◆ Try it ◆
Give back every line of the data, transcribed exactly.
[[ Data in this exercise open ]]
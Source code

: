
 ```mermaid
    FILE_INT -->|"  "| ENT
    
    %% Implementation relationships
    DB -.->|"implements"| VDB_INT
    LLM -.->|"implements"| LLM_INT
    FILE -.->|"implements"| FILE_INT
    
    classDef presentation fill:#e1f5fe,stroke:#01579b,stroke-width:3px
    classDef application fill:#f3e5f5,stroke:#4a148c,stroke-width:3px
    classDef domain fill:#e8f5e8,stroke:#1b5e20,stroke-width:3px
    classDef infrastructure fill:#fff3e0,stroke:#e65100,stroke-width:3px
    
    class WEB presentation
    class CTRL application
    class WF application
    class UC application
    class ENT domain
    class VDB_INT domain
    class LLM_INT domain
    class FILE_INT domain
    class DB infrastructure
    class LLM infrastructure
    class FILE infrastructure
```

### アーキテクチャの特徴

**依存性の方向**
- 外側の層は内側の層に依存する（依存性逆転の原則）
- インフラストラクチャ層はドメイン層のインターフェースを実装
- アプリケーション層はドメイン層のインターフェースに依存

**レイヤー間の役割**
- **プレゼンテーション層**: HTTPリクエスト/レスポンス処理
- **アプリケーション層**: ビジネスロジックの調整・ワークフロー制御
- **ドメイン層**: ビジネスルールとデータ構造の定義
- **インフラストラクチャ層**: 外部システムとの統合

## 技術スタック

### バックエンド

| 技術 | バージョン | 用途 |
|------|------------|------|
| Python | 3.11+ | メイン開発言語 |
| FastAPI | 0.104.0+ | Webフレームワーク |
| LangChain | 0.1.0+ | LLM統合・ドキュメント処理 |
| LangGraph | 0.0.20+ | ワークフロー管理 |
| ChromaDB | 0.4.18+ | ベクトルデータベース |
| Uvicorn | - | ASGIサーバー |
[[ Data in this exercise closed ]]
◆ Exercise response ◆
Source code

:
 ```mermaid
    FILE_INT -->|"  "| ENT
    
    %% Implementation relationships
    DB -.->|"implements"| VDB_INT
    LLM -.->|"implements"| LLM_INT
    FILE -.->|"implements"| FILE_INT
    
    classDef presentation fill:#e1f5fe,stroke:#01579b,stroke-width:3px
    classDef application fill:#f3e5f5,stroke:#4a148c,stroke-width:3px
    classDef domain fill:#e8f5e8,stroke:#1b5e20,stroke-width:3px
    classDef infrastructure fill:#fff3e0,stroke:#e65100,stroke-width:3px
    
    class WEB presentation
    class CTRL application
    class WF application
    class UC application
    class ENT domain
    class VDB_INT domain
    class LLM_INT domain
    class FILE_INT domain
    class DB infrastructure
    class LLM infrastructure
    class FILE infrastructure
```

### アーキテクチャの特徴

**依存性の方向**
- 外側の層は内側の層に依存する（依存性逆転の原則）
- インフラストラクチャ層はドメイン層のインターフェースを実装
- アプリケーション層はドメイン層のインターフェースに依存

**レイヤー間の役割**
- **プレゼンテーション層**: HTTPリクエスト/レスポンス処理
- **アプリケーション層**: ビジネスロジックの調整・ワークフロー制御
- **ドメイン層**: ビジネスルールとデータ構造の定義
- **インフラストラクチャ層**: 外部システムとの統合

## 技術スタック

### バックエンド

| 技術 | バージョン | 用途 |
|------|------------|------|
| Python | 3.11+ | メイン開発言語 |
| FastAPI | 0.104.0+ | Webフレームワーク |
| LangChain | 0.1.0+ | LLM統合・ドキュメント処理 |
| LangGraph | 0.0.20+ | ワークフロー管理 |
| ChromaDB | 0.4.18+ | ベクトルデータベース |
| Uvicorn | - | ASGIサーバー |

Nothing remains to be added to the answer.